----- Source data -----

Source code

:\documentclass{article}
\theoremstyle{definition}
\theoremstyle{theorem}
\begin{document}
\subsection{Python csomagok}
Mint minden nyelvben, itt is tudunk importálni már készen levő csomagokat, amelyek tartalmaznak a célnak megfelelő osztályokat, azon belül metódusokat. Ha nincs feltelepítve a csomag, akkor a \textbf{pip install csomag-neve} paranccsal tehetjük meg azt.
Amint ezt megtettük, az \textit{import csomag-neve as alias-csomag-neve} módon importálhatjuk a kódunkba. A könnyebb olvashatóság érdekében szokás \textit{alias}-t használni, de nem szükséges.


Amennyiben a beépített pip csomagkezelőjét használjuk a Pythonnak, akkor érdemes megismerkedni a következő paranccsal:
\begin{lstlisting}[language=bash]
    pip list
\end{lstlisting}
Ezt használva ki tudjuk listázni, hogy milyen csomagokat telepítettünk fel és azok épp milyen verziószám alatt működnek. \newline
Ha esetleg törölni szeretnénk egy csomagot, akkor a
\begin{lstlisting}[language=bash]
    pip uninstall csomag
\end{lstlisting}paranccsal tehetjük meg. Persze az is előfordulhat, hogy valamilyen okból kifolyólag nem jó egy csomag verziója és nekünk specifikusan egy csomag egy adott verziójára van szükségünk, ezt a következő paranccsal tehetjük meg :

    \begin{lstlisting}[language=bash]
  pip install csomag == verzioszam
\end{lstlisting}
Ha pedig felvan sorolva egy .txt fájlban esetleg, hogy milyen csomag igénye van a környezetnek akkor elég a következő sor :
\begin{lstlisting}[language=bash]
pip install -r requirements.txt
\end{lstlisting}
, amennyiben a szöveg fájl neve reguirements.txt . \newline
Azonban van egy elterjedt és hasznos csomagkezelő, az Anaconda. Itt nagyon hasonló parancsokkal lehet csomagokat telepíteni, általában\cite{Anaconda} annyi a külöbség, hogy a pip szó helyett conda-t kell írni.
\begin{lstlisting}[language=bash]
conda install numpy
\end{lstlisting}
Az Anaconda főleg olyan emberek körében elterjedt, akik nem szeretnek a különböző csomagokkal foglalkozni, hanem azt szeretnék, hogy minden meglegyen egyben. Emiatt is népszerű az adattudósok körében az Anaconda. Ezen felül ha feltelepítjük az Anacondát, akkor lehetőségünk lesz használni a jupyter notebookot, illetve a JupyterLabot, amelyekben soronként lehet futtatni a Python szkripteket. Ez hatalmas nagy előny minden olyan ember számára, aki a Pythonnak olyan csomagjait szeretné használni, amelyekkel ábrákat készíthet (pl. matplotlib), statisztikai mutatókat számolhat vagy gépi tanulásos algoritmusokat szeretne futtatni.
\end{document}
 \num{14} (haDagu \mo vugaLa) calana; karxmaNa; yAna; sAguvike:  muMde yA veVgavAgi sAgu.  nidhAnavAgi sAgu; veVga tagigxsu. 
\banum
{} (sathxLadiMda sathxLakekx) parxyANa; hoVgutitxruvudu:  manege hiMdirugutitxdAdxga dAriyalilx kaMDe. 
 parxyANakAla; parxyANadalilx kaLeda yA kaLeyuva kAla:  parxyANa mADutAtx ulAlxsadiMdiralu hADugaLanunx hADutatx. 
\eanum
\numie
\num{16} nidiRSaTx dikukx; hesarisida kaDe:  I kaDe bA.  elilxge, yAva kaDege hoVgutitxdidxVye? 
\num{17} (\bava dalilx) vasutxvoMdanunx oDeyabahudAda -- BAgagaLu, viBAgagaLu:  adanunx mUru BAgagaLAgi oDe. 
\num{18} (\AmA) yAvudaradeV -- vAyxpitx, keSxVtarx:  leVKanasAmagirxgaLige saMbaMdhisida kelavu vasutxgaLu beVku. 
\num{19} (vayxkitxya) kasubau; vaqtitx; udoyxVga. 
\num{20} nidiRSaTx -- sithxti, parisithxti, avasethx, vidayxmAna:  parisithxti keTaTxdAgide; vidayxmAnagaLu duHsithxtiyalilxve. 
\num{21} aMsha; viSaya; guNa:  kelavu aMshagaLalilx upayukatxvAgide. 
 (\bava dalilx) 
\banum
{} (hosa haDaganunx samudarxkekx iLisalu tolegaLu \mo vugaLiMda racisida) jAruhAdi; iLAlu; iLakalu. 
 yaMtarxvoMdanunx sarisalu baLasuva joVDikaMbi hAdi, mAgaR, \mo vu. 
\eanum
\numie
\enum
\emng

-----

_Aim of the task_
Please copy the lines above from the line with "hiMdirugutitxdAdxga dAriyalilx kaMDe." up to and including the line with "yAva kaDege hoVgutitxdidxVye?", exactly as written and with nothing else.

_Task answer_
{} (sathxLadiMda sathxLakekx) parxyANa; hoVgutitxruvudu:  manege hiMdirugutitxdAdxga dAriyalilx kaMDe. 
 parxyANakAla; parxyANadalilx kaLeda yA kaLeyuva kAla:  parxyANa mADutAtx ulAlxsadiMdiralu hADugaLanunx hADutatx. 
\eanum
\numie
\num{16} nidiRSaTx dikukx; hesarisida kaDe:  I kaDe bA.  elilxge, yAva kaDege hoVgutitxdidxVye? 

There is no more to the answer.